With the basics covered, let’s get on with the show, shall we? Our agenda for this year’s off-road day was to drive all of our 4x4s through the dirt trails and obstacle courses across the vast expanse of the Pro Dirt Academy and see how they perform. Although we mostly dealt with wide and open trails, the venue served up a whole range of terrain, mainly those with lots of rocks, dirt and some pretty sideways and giggle-inducing inclines. It’s on terrain like these where the Wrangler really comes into its own, especially when equipped with big, knobby tires like the Rubicon gets. Now, unlike wet weather conditions with slush and mud where you have to be careful with your lines on a trail and keep a steady pace, you can push it a bit here. But again, my subconscious kept reminding me that I’m driving the most expensive car in this group and I need to be more careful even though it has all the ground clearance and wheelbase in the world. Speaking of which, it took me a handful of large ditches, boulders, and a mile or so of dirt road to realize that this Jeep crawled over the terrain like a giant ant. The confidence you get from the stock height, knobby tires and all the hard terrain equipment that the Wrangler Rubicon has is incredible.

Right front three quarters

Of course, Jeep has made the standard Wrangler an even better off-roader in its Rubicon rail but here, across our brand new playground, it was raw nature versus the car. So, how did the barrage of off-road tests we had this year go? Being the heaviest and most powerful vehicle in the range, it was never going to be easy for the Wrangler to put down its power, accelerate and stop in the 0-40-0 km/h run. Just then the traction control was turned off and the throttle stuck to the floor, there was so much wheelspin despite the lack of diesel torque. The heavy curb weight worked against the Jeep here and it took 5.8 seconds and 37m to stop after hitting 40km/h, resulting in the third fastest run overall. Now it’s great fun twisting over the cones through a slalom course, but it gets tricky as soon as you cross the first cone where the surface is rough and full of dirt. Given its length and huge tires, we expected the Jeep to struggle through the tight spaces between the cones. But when it came to the race, the Wrangler’s agility, especially around the U-turn, came as a surprise; with extremely low turning radius for a vehicle of this size.

Front view

Unfortunately, the rather heavy steering wasn’t the best fit for quick changes of direction and Vikrant ended up getting a quick biceps workout when setting the time. The wide rear track also managed to step out and catch one of the cones.
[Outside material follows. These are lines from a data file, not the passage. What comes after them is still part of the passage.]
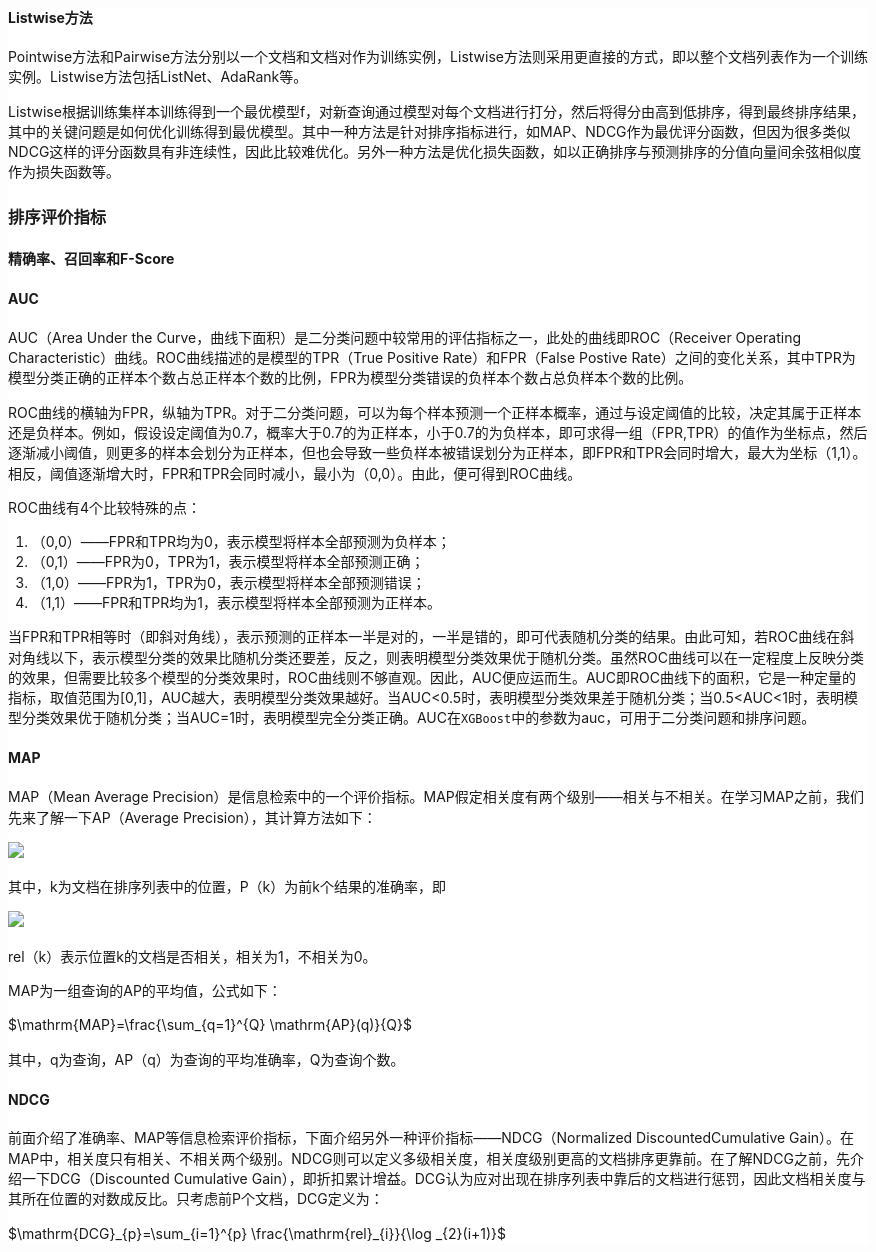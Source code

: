 #### Listwise方法
Pointwise方法和Pairwise方法分别以一个文档和文档对作为训练实例，Listwise方法则采用更直接的方式，即以整个文档列表作为一个训练实例。Listwise方法包括ListNet、AdaRank等。

Listwise根据训练集样本训练得到一个最优模型f，对新查询通过模型对每个文档进行打分，然后将得分由高到低排序，得到最终排序结果，其中的关键问题是如何优化训练得到最优模型。其中一种方法是针对排序指标进行，如MAP、NDCG作为最优评分函数，但因为很多类似NDCG这样的评分函数具有非连续性，因此比较难优化。另外一种方法是优化损失函数，如以正确排序与预测排序的分值向量间余弦相似度作为损失函数等。

### 排序评价指标
#### 精确率、召回率和F-Score
#### AUC
AUC（Area Under the Curve，曲线下面积）是二分类问题中较常用的评估指标之一，此处的曲线即ROC（Receiver Operating Characteristic）曲线。ROC曲线描述的是模型的TPR（True Positive Rate）和FPR（False Postive Rate）之间的变化关系，其中TPR为模型分类正确的正样本个数占总正样本个数的比例，FPR为模型分类错误的负样本个数占总负样本个数的比例。

ROC曲线的横轴为FPR，纵轴为TPR。对于二分类问题，可以为每个样本预测一个正样本概率，通过与设定阈值的比较，决定其属于正样本还是负样本。例如，假设设定阈值为0.7，概率大于0.7的为正样本，小于0.7的为负样本，即可求得一组（FPR,TPR）的值作为坐标点，然后逐渐减小阈值，则更多的样本会划分为正样本，但也会导致一些负样本被错误划分为正样本，即FPR和TPR会同时增大，最大为坐标（1,1）。相反，阈值逐渐增大时，FPR和TPR会同时减小，最小为（0,0）。由此，便可得到ROC曲线。

ROC曲线有4个比较特殊的点：

1. （0,0）——FPR和TPR均为0，表示模型将样本全部预测为负样本；
2. （0,1）——FPR为0，TPR为1，表示模型将样本全部预测正确；
3. （1,0）——FPR为1，TPR为0，表示模型将样本全部预测错误；
4. （1,1）——FPR和TPR均为1，表示模型将样本全部预测为正样本。

当FPR和TPR相等时（即斜对角线），表示预测的正样本一半是对的，一半是错的，即可代表随机分类的结果。由此可知，若ROC曲线在斜对角线以下，表示模型分类的效果比随机分类还要差，反之，则表明模型分类效果优于随机分类。虽然ROC曲线可以在一定程度上反映分类的效果，但需要比较多个模型的分类效果时，ROC曲线则不够直观。因此，AUC便应运而生。AUC即ROC曲线下的面积，它是一种定量的指标，取值范围为[0,1]，AUC越大，表明模型分类效果越好。当AUC<0.5时，表明模型分类效果差于随机分类；当0.5<AUC<1时，表明模型分类效果优于随机分类；当AUC=1时，表明模型完全分类正确。AUC在`XGBoost`中的参数为auc，可用于二分类问题和排序问题。

#### MAP
MAP（Mean Average Precision）是信息检索中的一个评价指标。MAP假定相关度有两个级别——相关与不相关。在学习MAP之前，我们先来了解一下AP（Average Precision），其计算方法如下：

![](https://picgp.oss-cn-beijing.aliyuncs.com/img/20200417191108.png)

其中，k为文档在排序列表中的位置，P（k）为前k个结果的准确率，即

![](https://picgp.oss-cn-beijing.aliyuncs.com/img/20200417191213.png)

rel（k）表示位置k的文档是否相关，相关为1，不相关为0。

MAP为一组查询的AP的平均值，公式如下：

$\mathrm{MAP}=\frac{\sum_{q=1}^{Q} \mathrm{AP}(q)}{Q}$

其中，q为查询，AP（q）为查询的平均准确率，Q为查询个数。

#### NDCG
前面介绍了准确率、MAP等信息检索评价指标，下面介绍另外一种评价指标——NDCG（Normalized DiscountedCumulative Gain）。在MAP中，相关度只有相关、不相关两个级别。NDCG则可以定义多级相关度，相关度级别更高的文档排序更靠前。在了解NDCG之前，先介绍一下DCG（Discounted Cumulative Gain），即折扣累计增益。DCG认为应对出现在排序列表中靠后的文档进行惩罚，因此文档相关度与其所在位置的对数成反比。只考虑前P个文档，DCG定义为：

$\mathrm{DCG}_{p}=\sum_{i=1}^{p} \frac{\mathrm{rel}_{i}}{\log _{2}(i+1)}$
In the end, the Wrangler Rubicon finished the slalom with a time of 41.50 seconds. At the end of some very scientific and serious testing, we decided to have some methodical fun at the expense of my colleague Bilal’s pants.

Front seats

The cup test is our way of measuring the off-road quality of a vehicle and how flat it stays when the going gets tough. Earlier in the day, it was amazing how the Wrangler simply plowed through deep ruts and huge humps, giving the impression of a flat ride. However, the cup test threw a chink in the Rubicon’s armor and in the end it didn’t go as well as we expected. For all its articulation, suspension and a soft set-up, the Wrangler struggled to smooth out bumpy terrain, mainly due to the lumpy tires and their lack of give. Of course, the hard compound didn’t offer much in the way of compliance and shock absorption from the small rocks that made up the entire track. In the end it rocked and rolled and spilled 160ml (out of 500ml), the second highest amount of water among any car.